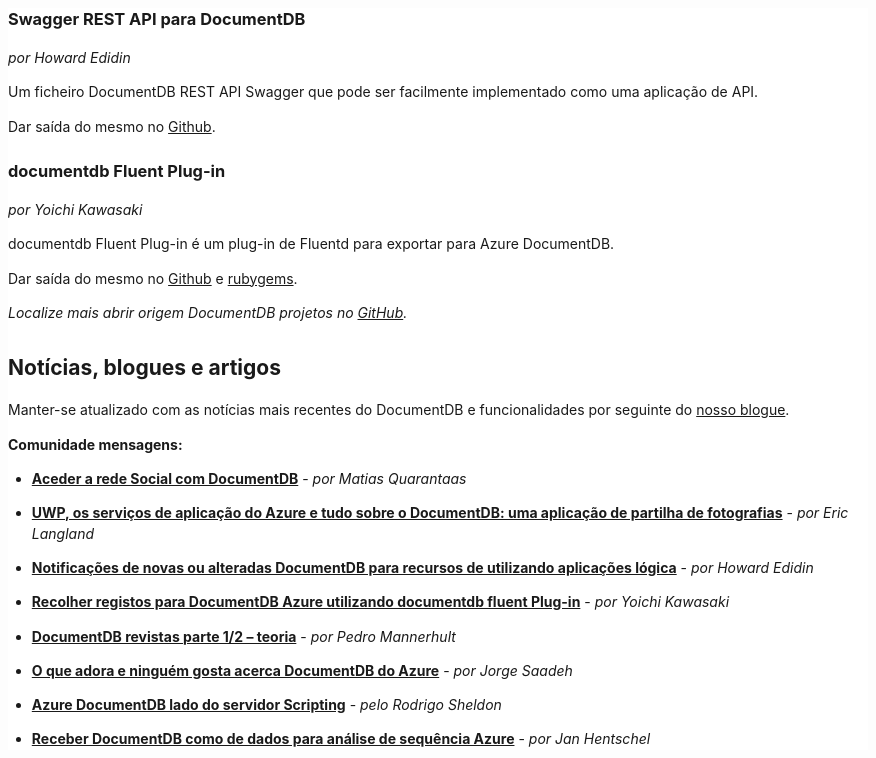 ### <a name="swagger-rest-api-for-documentdb"></a>Swagger REST API para DocumentDB

*por Howard Edidin*

Um ficheiro DocumentDB REST API Swagger que pode ser facilmente implementado como uma aplicação de API.

Dar saída do mesmo no [Github](https://github.com/HEDIDIN/DocumentDB-REST/tree/master/DocumentDBRestApi).

### <a name="fluent-plugin-documentdb"></a>documentdb Fluent Plug-in

*por Yoichi Kawasaki*

documentdb Fluent Plug-in é um plug-in de Fluentd para exportar para Azure DocumentDB.

Dar saída do mesmo no [Github](https://github.com/yokawasa/fluent-plugin-documentdb) e [rubygems](https://rubygems.org/gems/fluent-plugin-documentdb).

*Localize mais abrir origem DocumentDB projetos no [GitHub](https://github.com/search?p=4&q=documentdb&type=Repositories).*

## <a name="news-blogs-and-articles"></a>Notícias, blogues e artigos

Manter-se atualizado com as notícias mais recentes do DocumentDB e funcionalidades por seguinte do [nosso blogue](https://azure.microsoft.com/blog/tag/documentdb/).

**Comunidade mensagens:**

- [**Aceder a rede Social com DocumentDB**](https://blogs.msdn.microsoft.com/mvpawardprogram/2016/03/15/going-social-with-documentdb/) - *por Matias Quarantaas*

- [**UWP, os serviços de aplicação do Azure e tudo sobre o DocumentDB: uma aplicação de partilha de fotografias**](https://blogs.windows.com/buildingapps/2016/03/17/uwp-azure-app-services-and-documentdb-soup-a-photo-sharing-app/) - *por Eric Langland*

- [**Notificações de novas ou alteradas DocumentDB para recursos de utilizando aplicações lógica**](documentdb-change-notification.md) - *por Howard Edidin*

- [**Recolher registos para DocumentDB Azure utilizando documentdb fluent Plug-in**](http://unofficialism.info/posts/collecting-logs-into-azure-documentdb-using-fluent-plugin-documentdb/) - *por Yoichi Kawasaki*

- [**DocumentDB revistas parte 1/2 – teoria**](https://peterintheazuresky.wordpress.com/2016/02/19/documentdb-revisited-part-12-the-theory/) - *por Pedro Mannerhult*

- [**O que adora e ninguém gosta acerca DocumentDB do Azure**](http://blog.falafel.com/4-what-to-love-and-hate-about-azures-documentdb/) - *por Jorge Saadeh*

- [**Azure DocumentDB lado do servidor Scripting**](https://www.simple-talk.com/cloud/cloud-data/azure-documentdb-server-side-scripting/) - *pelo Rodrigo Sheldon*

- [**Receber DocumentDB como de dados para análise de sequência Azure**](http://janatdevelopment.com/2015/12/11/documentdb-as-a-data-sink-for-azure-stream-analytics/?utm_source=twitterfeed&utm_medium=twitter) - *por Jan Hentschel*
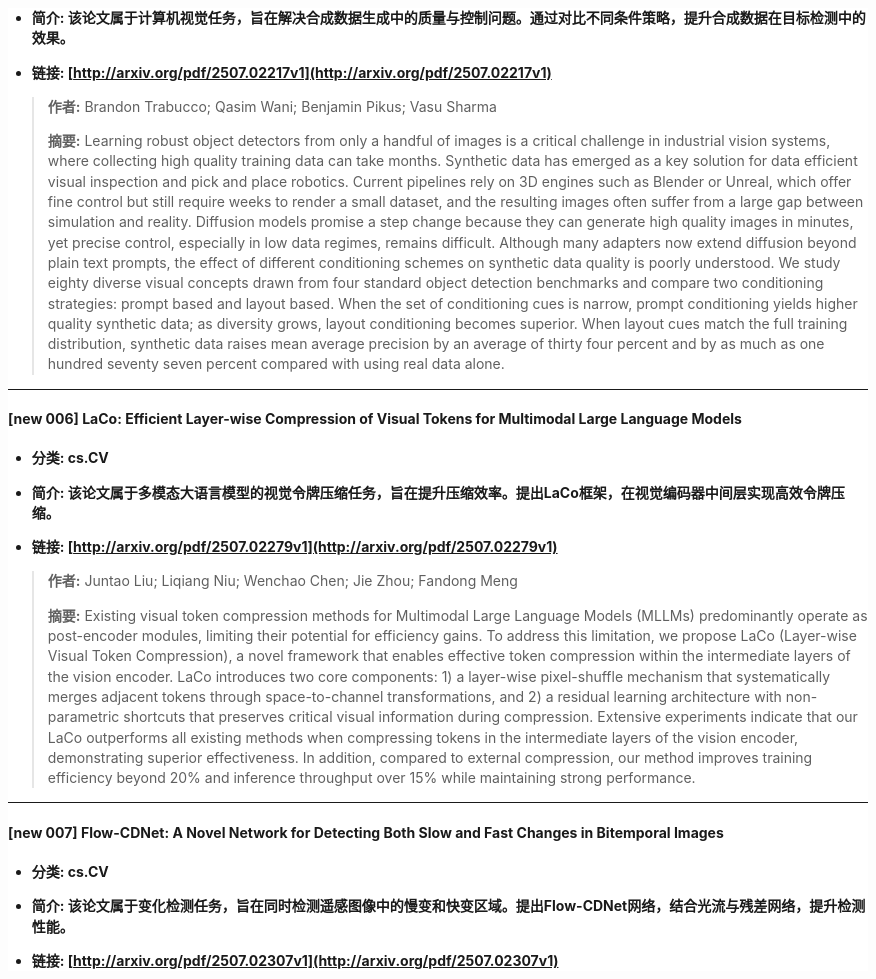 - **简介: 该论文属于计算机视觉任务，旨在解决合成数据生成中的质量与控制问题。通过对比不同条件策略，提升合成数据在目标检测中的效果。**

- **链接: [http://arxiv.org/pdf/2507.02217v1](http://arxiv.org/pdf/2507.02217v1)**

> **作者:** Brandon Trabucco; Qasim Wani; Benjamin Pikus; Vasu Sharma
>
> **摘要:** Learning robust object detectors from only a handful of images is a critical challenge in industrial vision systems, where collecting high quality training data can take months. Synthetic data has emerged as a key solution for data efficient visual inspection and pick and place robotics. Current pipelines rely on 3D engines such as Blender or Unreal, which offer fine control but still require weeks to render a small dataset, and the resulting images often suffer from a large gap between simulation and reality. Diffusion models promise a step change because they can generate high quality images in minutes, yet precise control, especially in low data regimes, remains difficult. Although many adapters now extend diffusion beyond plain text prompts, the effect of different conditioning schemes on synthetic data quality is poorly understood. We study eighty diverse visual concepts drawn from four standard object detection benchmarks and compare two conditioning strategies: prompt based and layout based. When the set of conditioning cues is narrow, prompt conditioning yields higher quality synthetic data; as diversity grows, layout conditioning becomes superior. When layout cues match the full training distribution, synthetic data raises mean average precision by an average of thirty four percent and by as much as one hundred seventy seven percent compared with using real data alone.
>
---
#### [new 006] LaCo: Efficient Layer-wise Compression of Visual Tokens for Multimodal Large Language Models
- **分类: cs.CV**

- **简介: 该论文属于多模态大语言模型的视觉令牌压缩任务，旨在提升压缩效率。提出LaCo框架，在视觉编码器中间层实现高效令牌压缩。**

- **链接: [http://arxiv.org/pdf/2507.02279v1](http://arxiv.org/pdf/2507.02279v1)**

> **作者:** Juntao Liu; Liqiang Niu; Wenchao Chen; Jie Zhou; Fandong Meng
>
> **摘要:** Existing visual token compression methods for Multimodal Large Language Models (MLLMs) predominantly operate as post-encoder modules, limiting their potential for efficiency gains. To address this limitation, we propose LaCo (Layer-wise Visual Token Compression), a novel framework that enables effective token compression within the intermediate layers of the vision encoder. LaCo introduces two core components: 1) a layer-wise pixel-shuffle mechanism that systematically merges adjacent tokens through space-to-channel transformations, and 2) a residual learning architecture with non-parametric shortcuts that preserves critical visual information during compression. Extensive experiments indicate that our LaCo outperforms all existing methods when compressing tokens in the intermediate layers of the vision encoder, demonstrating superior effectiveness. In addition, compared to external compression, our method improves training efficiency beyond 20% and inference throughput over 15% while maintaining strong performance.
>
---
#### [new 007] Flow-CDNet: A Novel Network for Detecting Both Slow and Fast Changes in Bitemporal Images
- **分类: cs.CV**

- **简介: 该论文属于变化检测任务，旨在同时检测遥感图像中的慢变和快变区域。提出Flow-CDNet网络，结合光流与残差网络，提升检测性能。**

- **链接: [http://arxiv.org/pdf/2507.02307v1](http://arxiv.org/pdf/2507.02307v1)**
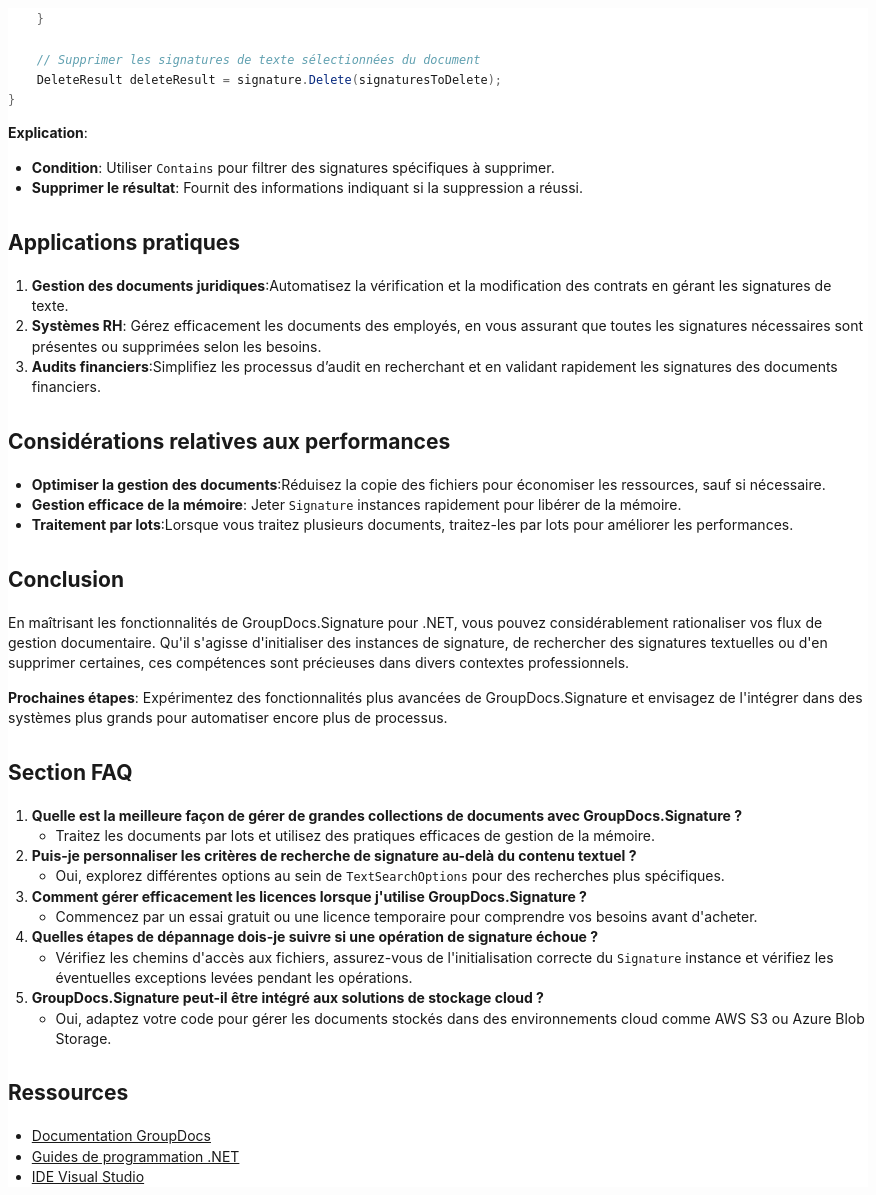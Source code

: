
 ```csharp
    }

    // Supprimer les signatures de texte sélectionnées du document
    DeleteResult deleteResult = signature.Delete(signaturesToDelete);
}
```
**Explication**: 
- **Condition**: Utiliser `Contains` pour filtrer des signatures spécifiques à supprimer.
- **Supprimer le résultat**: Fournit des informations indiquant si la suppression a réussi.

## Applications pratiques
1. **Gestion des documents juridiques**:Automatisez la vérification et la modification des contrats en gérant les signatures de texte.
2. **Systèmes RH**: Gérez efficacement les documents des employés, en vous assurant que toutes les signatures nécessaires sont présentes ou supprimées selon les besoins.
3. **Audits financiers**:Simplifiez les processus d’audit en recherchant et en validant rapidement les signatures des documents financiers.

## Considérations relatives aux performances
- **Optimiser la gestion des documents**:Réduisez la copie des fichiers pour économiser les ressources, sauf si nécessaire.
- **Gestion efficace de la mémoire**: Jeter `Signature` instances rapidement pour libérer de la mémoire.
- **Traitement par lots**:Lorsque vous traitez plusieurs documents, traitez-les par lots pour améliorer les performances.

## Conclusion
En maîtrisant les fonctionnalités de GroupDocs.Signature pour .NET, vous pouvez considérablement rationaliser vos flux de gestion documentaire. Qu'il s'agisse d'initialiser des instances de signature, de rechercher des signatures textuelles ou d'en supprimer certaines, ces compétences sont précieuses dans divers contextes professionnels.

**Prochaines étapes**: Expérimentez des fonctionnalités plus avancées de GroupDocs.Signature et envisagez de l'intégrer dans des systèmes plus grands pour automatiser encore plus de processus. 

## Section FAQ
1. **Quelle est la meilleure façon de gérer de grandes collections de documents avec GroupDocs.Signature ?**
   - Traitez les documents par lots et utilisez des pratiques efficaces de gestion de la mémoire.
2. **Puis-je personnaliser les critères de recherche de signature au-delà du contenu textuel ?**
   - Oui, explorez différentes options au sein de `TextSearchOptions` pour des recherches plus spécifiques.
3. **Comment gérer efficacement les licences lorsque j'utilise GroupDocs.Signature ?**
   - Commencez par un essai gratuit ou une licence temporaire pour comprendre vos besoins avant d'acheter.
4. **Quelles étapes de dépannage dois-je suivre si une opération de signature échoue ?**
   - Vérifiez les chemins d'accès aux fichiers, assurez-vous de l'initialisation correcte du `Signature` instance et vérifiez les éventuelles exceptions levées pendant les opérations.
5. **GroupDocs.Signature peut-il être intégré aux solutions de stockage cloud ?**
   - Oui, adaptez votre code pour gérer les documents stockés dans des environnements cloud comme AWS S3 ou Azure Blob Storage.

## Ressources
- [Documentation GroupDocs](https://docs.groupdocs.com/signature/net/)
- [Guides de programmation .NET](https://learn.microsoft.com/en-us/dotnet/csharp/)
- [IDE Visual Studio](https://visualstudio.microsoft.com/)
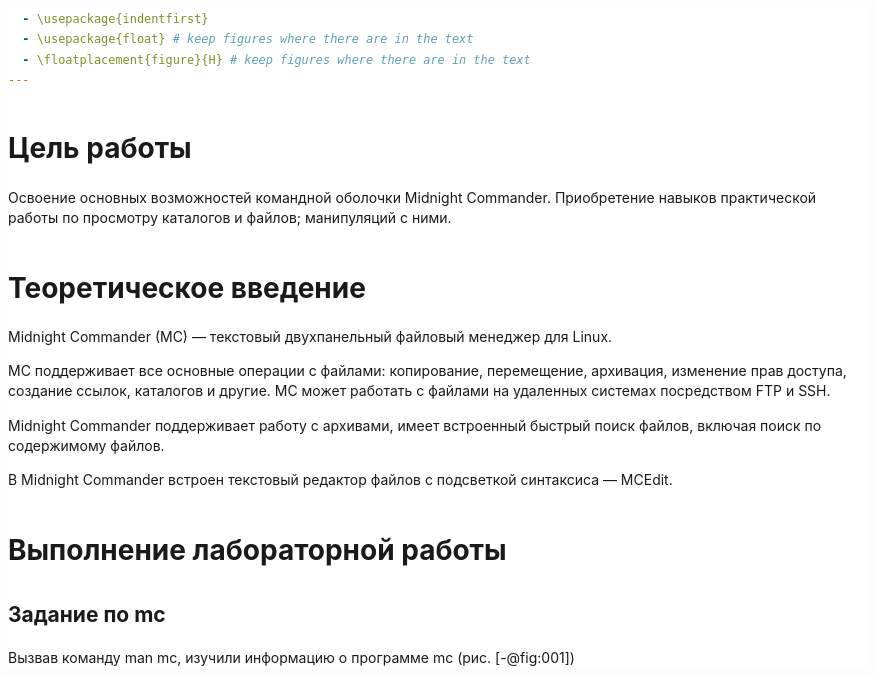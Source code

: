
 ```yaml
  - \usepackage{indentfirst}
  - \usepackage{float} # keep figures where there are in the text
  - \floatplacement{figure}{H} # keep figures where there are in the text
---
```


# Цель работы

Освоение основных возможностей командной оболочки Midnight Commander. Приобретение навыков практической работы по просмотру каталогов и файлов; манипуляций с ними.

# Теоретическое введение

Midnight Commander (MC) — текстовый двухпанельный файловый менеджер для Linux.

MC поддерживает все основные операции с файлами: копирование, перемещение, архивация, изменение прав доступа, создание ссылок, каталогов и другие. MC может работать с файлами на удаленных системах посредством FTP и SSH.

Midnight Commander поддерживает работу с архивами, имеет встроенный быстрый поиск файлов, включая поиск по содержимому файлов.

В Midnight Commander встроен текстовый редактор файлов с подсветкой синтаксиса — MCEdit.

# Выполнение лабораторной работы

## Задание по mc 

Вызвав команду man mc, изучили информацию о программе mc (рис. [-@fig:001])
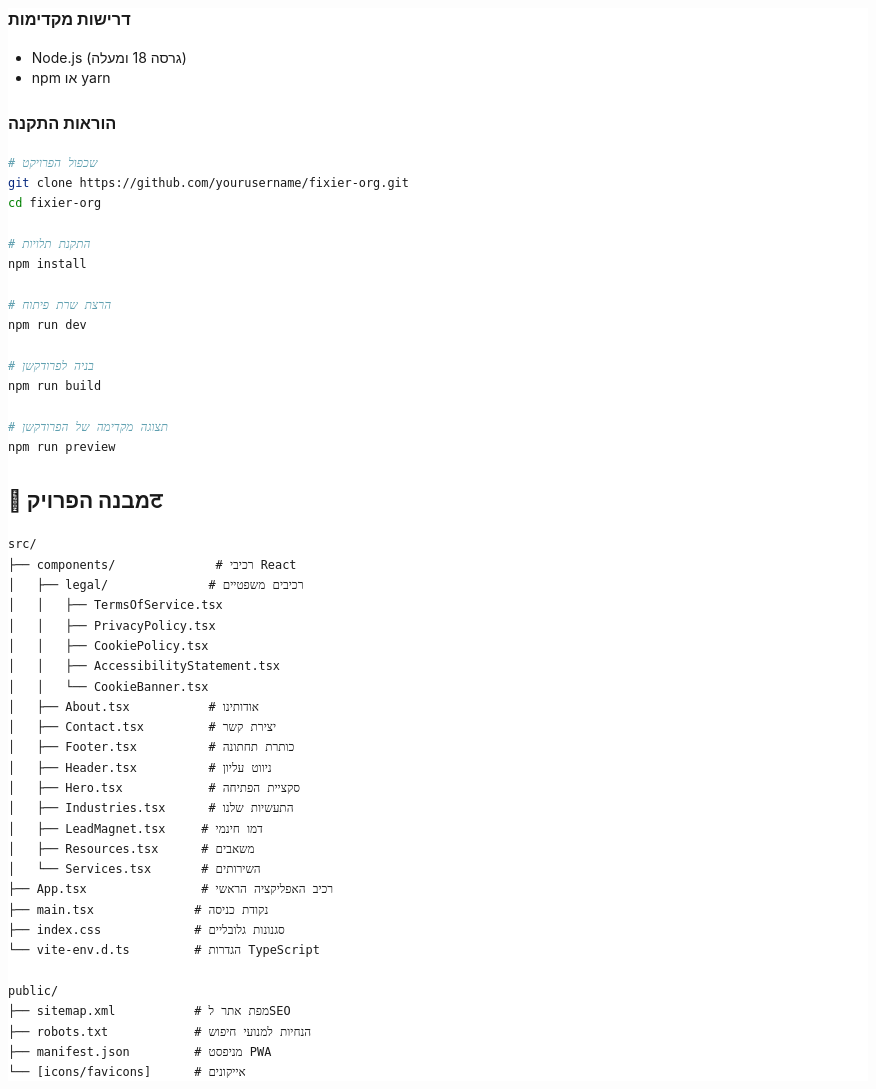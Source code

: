 ### דרישות מקדימות
- Node.js (גרסה 18 ומעלה)
- npm או yarn

### הוראות התקנה
```bash
# שכפול הפרויקט
git clone https://github.com/yourusername/fixier-org.git
cd fixier-org

# התקנת תלויות
npm install

# הרצת שרת פיתוח
npm run dev

# בניה לפרודקשן
npm run build

# תצוגה מקדימה של הפרודקשן
npm run preview
```

## 📁 מבנה הפרויקट

```
src/
├── components/              # רכיבי React
│   ├── legal/              # רכיבים משפטיים
│   │   ├── TermsOfService.tsx
│   │   ├── PrivacyPolicy.tsx
│   │   ├── CookiePolicy.tsx
│   │   ├── AccessibilityStatement.tsx
│   │   └── CookieBanner.tsx
│   ├── About.tsx           # אודותינו
│   ├── Contact.tsx         # יצירת קשר
│   ├── Footer.tsx          # כותרת תחתונה
│   ├── Header.tsx          # ניווט עליון
│   ├── Hero.tsx            # סקציית הפתיחה
│   ├── Industries.tsx      # התעשיות שלנו
│   ├── LeadMagnet.tsx     # דמו חינמי
│   ├── Resources.tsx      # משאבים
│   └── Services.tsx       # השירותים
├── App.tsx                # רכיב האפליקציה הראשי
├── main.tsx              # נקודת כניסה
├── index.css             # סגנונות גלובליים
└── vite-env.d.ts         # הגדרות TypeScript

public/
├── sitemap.xml           # מפת אתר לSEO
├── robots.txt            # הנחיות למנועי חיפוש
├── manifest.json         # מניפסט PWA
└── [icons/favicons]      # אייקונים
```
******
Above are records; repeat only the lines starting at the line with "1. **Quelle est" and ending at the line with "3. **Comment gérer", exactly as they appear, both included.

#### EXPECTED ANSWER
1. **Quelle est la meilleure façon de gérer de grandes collections de documents avec GroupDocs.Signature ?**
   - Traitez les documents par lots et utilisez des pratiques efficaces de gestion de la mémoire.
2. **Puis-je personnaliser les critères de recherche de signature au-delà du contenu textuel ?**
   - Oui, explorez différentes options au sein de `TextSearchOptions` pour des recherches plus spécifiques.
3. **Comment gérer efficacement les licences lorsque j'utilise GroupDocs.Signature ?**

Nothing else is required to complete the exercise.